The subsidies really worked for British Columbia. They worked for labour, for businesses and for communities. The subsidies were also supposed to work for our forests but the professional foresters dropped that ball when they forgot it was ultimately the public and not the tenure holders who were paying them.
That was then. Nowadays, the huge subsidies still exist but labour is a long, long way from the head of the table if they are still even in the cookhouse at all. The subsidies are being almost entirely captured by the forest tenure holders who now apply them to unearned profits, to assist with capital rent, to tenure consolidation, to mill shut-downs, to business mergers and to conversion of resource and capital infrastructure to labour free technology just right for our diminishing future forest industry.

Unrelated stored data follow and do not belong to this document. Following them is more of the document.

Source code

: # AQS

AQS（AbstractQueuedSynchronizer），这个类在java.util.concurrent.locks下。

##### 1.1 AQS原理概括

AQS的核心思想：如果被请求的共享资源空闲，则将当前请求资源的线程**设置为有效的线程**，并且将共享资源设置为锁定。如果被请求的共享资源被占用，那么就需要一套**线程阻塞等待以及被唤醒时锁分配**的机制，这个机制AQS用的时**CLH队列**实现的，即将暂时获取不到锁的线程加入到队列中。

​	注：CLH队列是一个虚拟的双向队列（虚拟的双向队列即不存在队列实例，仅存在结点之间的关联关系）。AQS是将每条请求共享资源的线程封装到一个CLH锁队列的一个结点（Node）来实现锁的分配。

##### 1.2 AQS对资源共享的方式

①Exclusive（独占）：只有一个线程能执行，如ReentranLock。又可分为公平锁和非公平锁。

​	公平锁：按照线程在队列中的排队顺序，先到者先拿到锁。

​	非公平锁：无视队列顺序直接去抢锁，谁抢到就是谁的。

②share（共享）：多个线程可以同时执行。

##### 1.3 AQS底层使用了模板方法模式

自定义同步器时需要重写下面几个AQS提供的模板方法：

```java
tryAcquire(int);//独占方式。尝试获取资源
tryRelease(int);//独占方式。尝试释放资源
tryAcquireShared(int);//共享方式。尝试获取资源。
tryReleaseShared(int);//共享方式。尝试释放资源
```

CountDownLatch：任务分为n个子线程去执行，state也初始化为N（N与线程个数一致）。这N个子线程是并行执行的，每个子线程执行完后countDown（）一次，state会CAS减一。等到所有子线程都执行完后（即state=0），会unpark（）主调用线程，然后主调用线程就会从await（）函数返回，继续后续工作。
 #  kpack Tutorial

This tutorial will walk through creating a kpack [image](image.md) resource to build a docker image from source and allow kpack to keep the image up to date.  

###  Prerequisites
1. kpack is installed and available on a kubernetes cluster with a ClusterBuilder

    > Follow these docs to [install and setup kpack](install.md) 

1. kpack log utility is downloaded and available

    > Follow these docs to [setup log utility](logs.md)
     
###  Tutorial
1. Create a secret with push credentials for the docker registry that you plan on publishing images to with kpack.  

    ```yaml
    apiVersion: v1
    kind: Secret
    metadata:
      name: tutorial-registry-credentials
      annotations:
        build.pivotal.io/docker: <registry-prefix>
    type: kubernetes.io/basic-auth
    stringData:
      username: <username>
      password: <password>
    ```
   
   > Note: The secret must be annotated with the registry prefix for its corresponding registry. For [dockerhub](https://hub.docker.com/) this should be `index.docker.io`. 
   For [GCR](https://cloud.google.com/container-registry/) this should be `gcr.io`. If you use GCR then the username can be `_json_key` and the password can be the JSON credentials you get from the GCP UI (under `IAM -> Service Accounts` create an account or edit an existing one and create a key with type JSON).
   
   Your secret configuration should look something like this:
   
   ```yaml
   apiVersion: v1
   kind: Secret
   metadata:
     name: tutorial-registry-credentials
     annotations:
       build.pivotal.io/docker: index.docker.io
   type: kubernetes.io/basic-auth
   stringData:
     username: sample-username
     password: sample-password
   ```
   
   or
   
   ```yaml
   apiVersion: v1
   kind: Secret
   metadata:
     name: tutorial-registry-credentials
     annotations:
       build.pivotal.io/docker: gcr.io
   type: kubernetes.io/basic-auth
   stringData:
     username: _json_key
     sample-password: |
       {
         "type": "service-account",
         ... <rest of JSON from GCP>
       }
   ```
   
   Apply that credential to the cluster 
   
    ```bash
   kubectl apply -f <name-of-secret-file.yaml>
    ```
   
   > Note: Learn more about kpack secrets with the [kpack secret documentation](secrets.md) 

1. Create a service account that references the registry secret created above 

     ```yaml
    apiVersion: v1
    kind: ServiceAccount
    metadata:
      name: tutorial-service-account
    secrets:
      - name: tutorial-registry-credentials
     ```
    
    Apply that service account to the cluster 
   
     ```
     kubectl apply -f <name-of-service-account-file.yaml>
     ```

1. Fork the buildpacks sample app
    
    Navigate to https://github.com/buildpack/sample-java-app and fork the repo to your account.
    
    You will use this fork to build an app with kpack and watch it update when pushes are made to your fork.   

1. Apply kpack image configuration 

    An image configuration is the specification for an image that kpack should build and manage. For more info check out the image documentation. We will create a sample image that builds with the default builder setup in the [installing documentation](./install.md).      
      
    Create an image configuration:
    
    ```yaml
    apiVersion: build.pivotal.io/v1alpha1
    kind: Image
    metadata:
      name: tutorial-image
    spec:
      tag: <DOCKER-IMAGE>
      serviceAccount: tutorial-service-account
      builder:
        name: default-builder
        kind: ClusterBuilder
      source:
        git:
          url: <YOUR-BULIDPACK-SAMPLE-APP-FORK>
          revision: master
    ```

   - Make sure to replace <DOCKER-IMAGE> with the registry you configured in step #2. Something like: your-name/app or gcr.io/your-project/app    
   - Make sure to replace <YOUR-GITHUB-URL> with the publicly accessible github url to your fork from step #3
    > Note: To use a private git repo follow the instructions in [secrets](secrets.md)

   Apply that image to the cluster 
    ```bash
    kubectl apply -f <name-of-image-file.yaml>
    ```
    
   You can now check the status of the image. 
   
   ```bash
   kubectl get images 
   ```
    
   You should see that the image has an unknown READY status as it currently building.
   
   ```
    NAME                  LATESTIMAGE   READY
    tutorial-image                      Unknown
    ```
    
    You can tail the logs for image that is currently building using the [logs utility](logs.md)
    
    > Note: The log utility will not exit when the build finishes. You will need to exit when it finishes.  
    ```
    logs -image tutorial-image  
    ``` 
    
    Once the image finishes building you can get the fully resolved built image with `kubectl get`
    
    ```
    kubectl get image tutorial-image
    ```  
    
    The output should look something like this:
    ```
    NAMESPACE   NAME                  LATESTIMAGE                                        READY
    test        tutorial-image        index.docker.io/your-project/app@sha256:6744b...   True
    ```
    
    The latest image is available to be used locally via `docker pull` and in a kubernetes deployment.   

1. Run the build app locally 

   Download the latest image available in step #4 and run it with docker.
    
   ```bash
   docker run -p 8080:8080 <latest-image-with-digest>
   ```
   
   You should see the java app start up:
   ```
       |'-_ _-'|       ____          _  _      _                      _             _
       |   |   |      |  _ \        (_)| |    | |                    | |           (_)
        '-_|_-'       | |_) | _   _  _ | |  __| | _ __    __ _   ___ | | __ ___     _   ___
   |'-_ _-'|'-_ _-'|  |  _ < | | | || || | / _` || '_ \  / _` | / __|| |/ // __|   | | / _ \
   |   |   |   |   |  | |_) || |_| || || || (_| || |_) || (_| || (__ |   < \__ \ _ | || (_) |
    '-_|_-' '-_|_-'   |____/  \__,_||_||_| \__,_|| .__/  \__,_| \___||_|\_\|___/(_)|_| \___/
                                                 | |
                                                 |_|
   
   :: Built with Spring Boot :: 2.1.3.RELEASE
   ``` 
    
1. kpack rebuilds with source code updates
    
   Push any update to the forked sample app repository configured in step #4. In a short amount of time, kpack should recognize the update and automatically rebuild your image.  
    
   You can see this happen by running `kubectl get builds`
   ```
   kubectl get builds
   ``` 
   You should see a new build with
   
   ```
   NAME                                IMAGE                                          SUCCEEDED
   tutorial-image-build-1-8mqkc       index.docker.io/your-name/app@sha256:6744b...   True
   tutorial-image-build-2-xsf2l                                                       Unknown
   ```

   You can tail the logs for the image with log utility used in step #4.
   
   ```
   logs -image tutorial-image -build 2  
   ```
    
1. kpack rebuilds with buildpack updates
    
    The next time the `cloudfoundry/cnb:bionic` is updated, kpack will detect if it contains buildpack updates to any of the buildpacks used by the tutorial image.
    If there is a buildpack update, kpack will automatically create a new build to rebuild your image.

What does this mean? It means simply that the subsidies are not being used as an industrial incentive to create jobs and add working value to our forest resources anymore. It means that we are abandoning the 100 year old assumption that the privilege of exploiting our forests should result in net public revenue, decent employment and social and economic benefits right here in BC. How did it happen? In short, it happened because the threat and hysteria of the US softwood countervail created a context not for abandoning the subsidies but for abandoning labour's involvement and beneficial interest in the subsidies.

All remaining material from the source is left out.